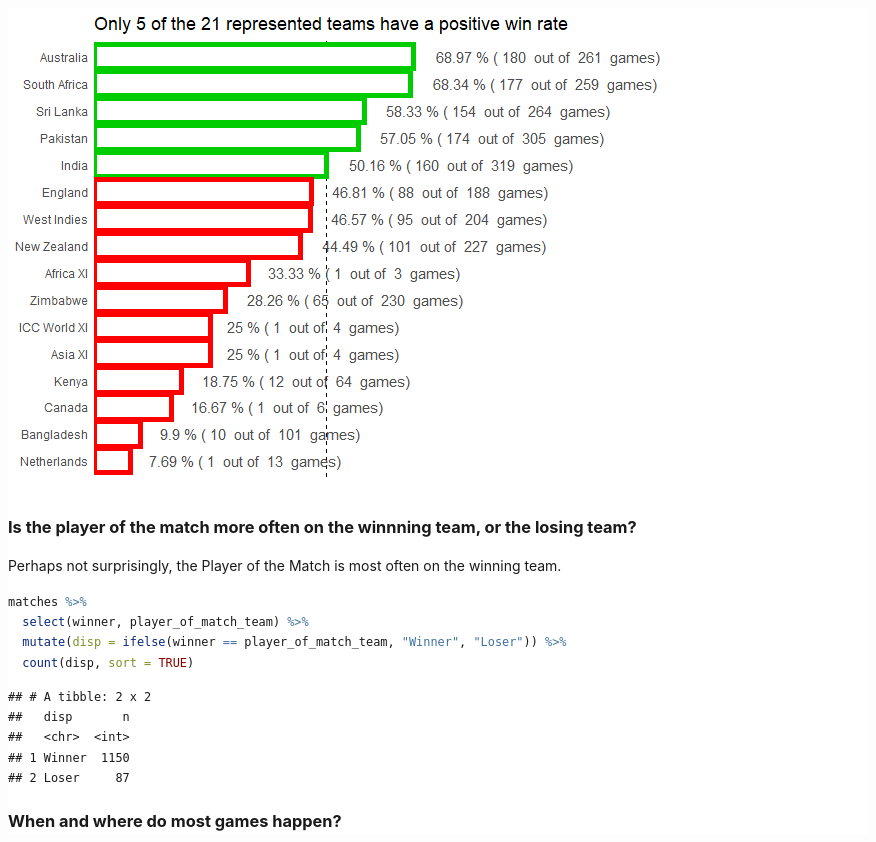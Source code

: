 ![](Cricket_files/figure-gfm/unnamed-chunk-4-1.png)

### Is the player of the match more often on the winnning team, or the losing team?

Perhaps not surprisingly, the Player of the Match is most often on the
winning team.

``` r
matches %>%
  select(winner, player_of_match_team) %>%
  mutate(disp = ifelse(winner == player_of_match_team, "Winner", "Loser")) %>%
  count(disp, sort = TRUE)
```

    ## # A tibble: 2 x 2
    ##   disp       n
    ##   <chr>  <int>
    ## 1 Winner  1150
    ## 2 Loser     87

### When and where do most games happen?
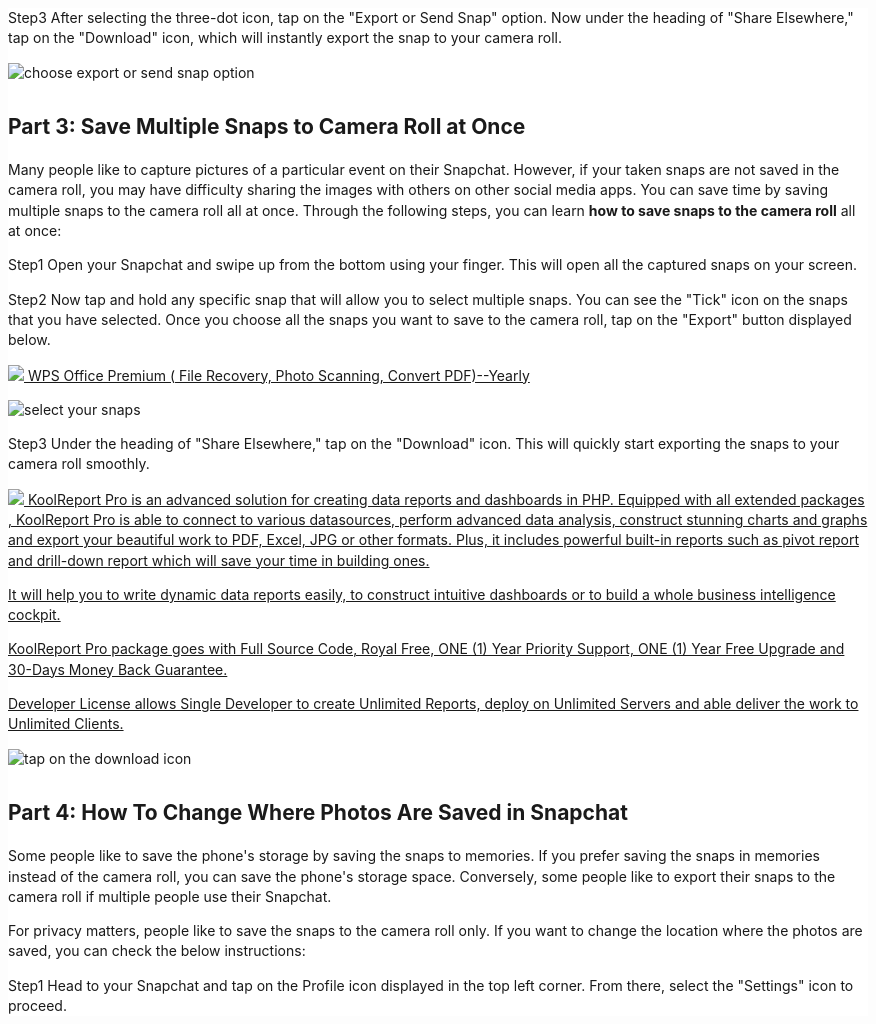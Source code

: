 Step3 After selecting the three-dot icon, tap on the "Export or Send Snap" option. Now under the heading of "Share Elsewhere," tap on the "Download" icon, which will instantly export the snap to your camera roll.

![choose export or send snap option](https://images.wondershare.com/filmora/article-images/2022/11/save-snaps-to-camera-roll-5.jpg)

## Part 3: Save Multiple Snaps to Camera Roll at Once

Many people like to capture pictures of a particular event on their Snapchat. However, if your taken snaps are not saved in the camera roll, you may have difficulty sharing the images with others on other social media apps. You can save time by saving multiple snaps to the camera roll all at once. Through the following steps, you can learn **how to save snaps to the camera roll** all at once:

Step1 Open your Snapchat and swipe up from the bottom using your finger. This will open all the captured snaps on your screen.

Step2 Now tap and hold any specific snap that will allow you to select multiple snaps. You can see the "Tick" icon on the snaps that you have selected. Once you choose all the snaps you want to save to the camera roll, tap on the "Export" button displayed below.


<a href="https://secure.2checkout.com/order/checkout.php?PRODS=38729081&QTY=1&AFFILIATE=108875&CART=1"><img src="https://website-prod.cache.wpscdn.com/img/wps-writer-free-word-processor-1x.3d9c80d.png" border="0">
WPS Office Premium ( File Recovery, Photo Scanning, Convert PDF)--Yearly</a>

![select your snaps](https://images.wondershare.com/filmora/article-images/2022/11/save-snaps-to-camera-roll-6.jpg)

Step3 Under the heading of "Share Elsewhere," tap on the "Download" icon. This will quickly start exporting the snaps to your camera roll smoothly.


<a href="https://secure.2checkout.com/order/checkout.php?PRODS=4737285&QTY=1&AFFILIATE=108875&CART=1"><img src="https://secure.avangate.com/images/merchant/b2f83c409ce63012229fb9cd465bdcfe/products/copy_reporting_system.png" border="0">  KoolReport Pro  is an advanced solution for creating data reports and dashboards in PHP. Equipped with all  extended packages , KoolReport Pro is able to connect to various datasources, perform advanced data analysis, construct stunning charts and graphs and export your beautiful work to PDF, Excel, JPG or other formats. Plus, it includes powerful built-in reports such as pivot report and drill-down report which will save your time in building ones. 

 It will help you to write dynamic data reports easily, to construct intuitive dashboards or to build a whole business intelligence cockpit. 

  KoolReport Pro  package goes with Full Source Code, Royal Free, ONE (1) Year Priority Support, ONE (1) Year Free Upgrade and 30-Days Money Back Guarantee. 

  Developer License  allows  Single Developer  to create Unlimited Reports, deploy on Unlimited Servers and able deliver the work to Unlimited Clients. </a>

![tap on the download icon](https://images.wondershare.com/filmora/article-images/2022/11/save-snaps-to-camera-roll-7.jpg)

## Part 4: How To Change Where Photos Are Saved in Snapchat

Some people like to save the phone's storage by saving the snaps to memories. If you prefer saving the snaps in memories instead of the camera roll, you can save the phone's storage space. Conversely, some people like to export their snaps to the camera roll if multiple people use their Snapchat.

For privacy matters, people like to save the snaps to the camera roll only. If you want to change the location where the photos are saved, you can check the below instructions:

Step1 Head to your Snapchat and tap on the Profile icon displayed in the top left corner. From there, select the "Settings" icon to proceed.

● **What needs to be done**: Nothing but the lines from the one that contains "## Part 4: How" through the end of the data above should appear, each reproduced exactly.

● **Answer box**:
## Part 4: How To Change Where Photos Are Saved in Snapchat

Some people like to save the phone's storage by saving the snaps to memories. If you prefer saving the snaps in memories instead of the camera roll, you can save the phone's storage space. Conversely, some people like to export their snaps to the camera roll if multiple people use their Snapchat.

For privacy matters, people like to save the snaps to the camera roll only. If you want to change the location where the photos are saved, you can check the below instructions:

Step1 Head to your Snapchat and tap on the Profile icon displayed in the top left corner. From there, select the "Settings" icon to proceed.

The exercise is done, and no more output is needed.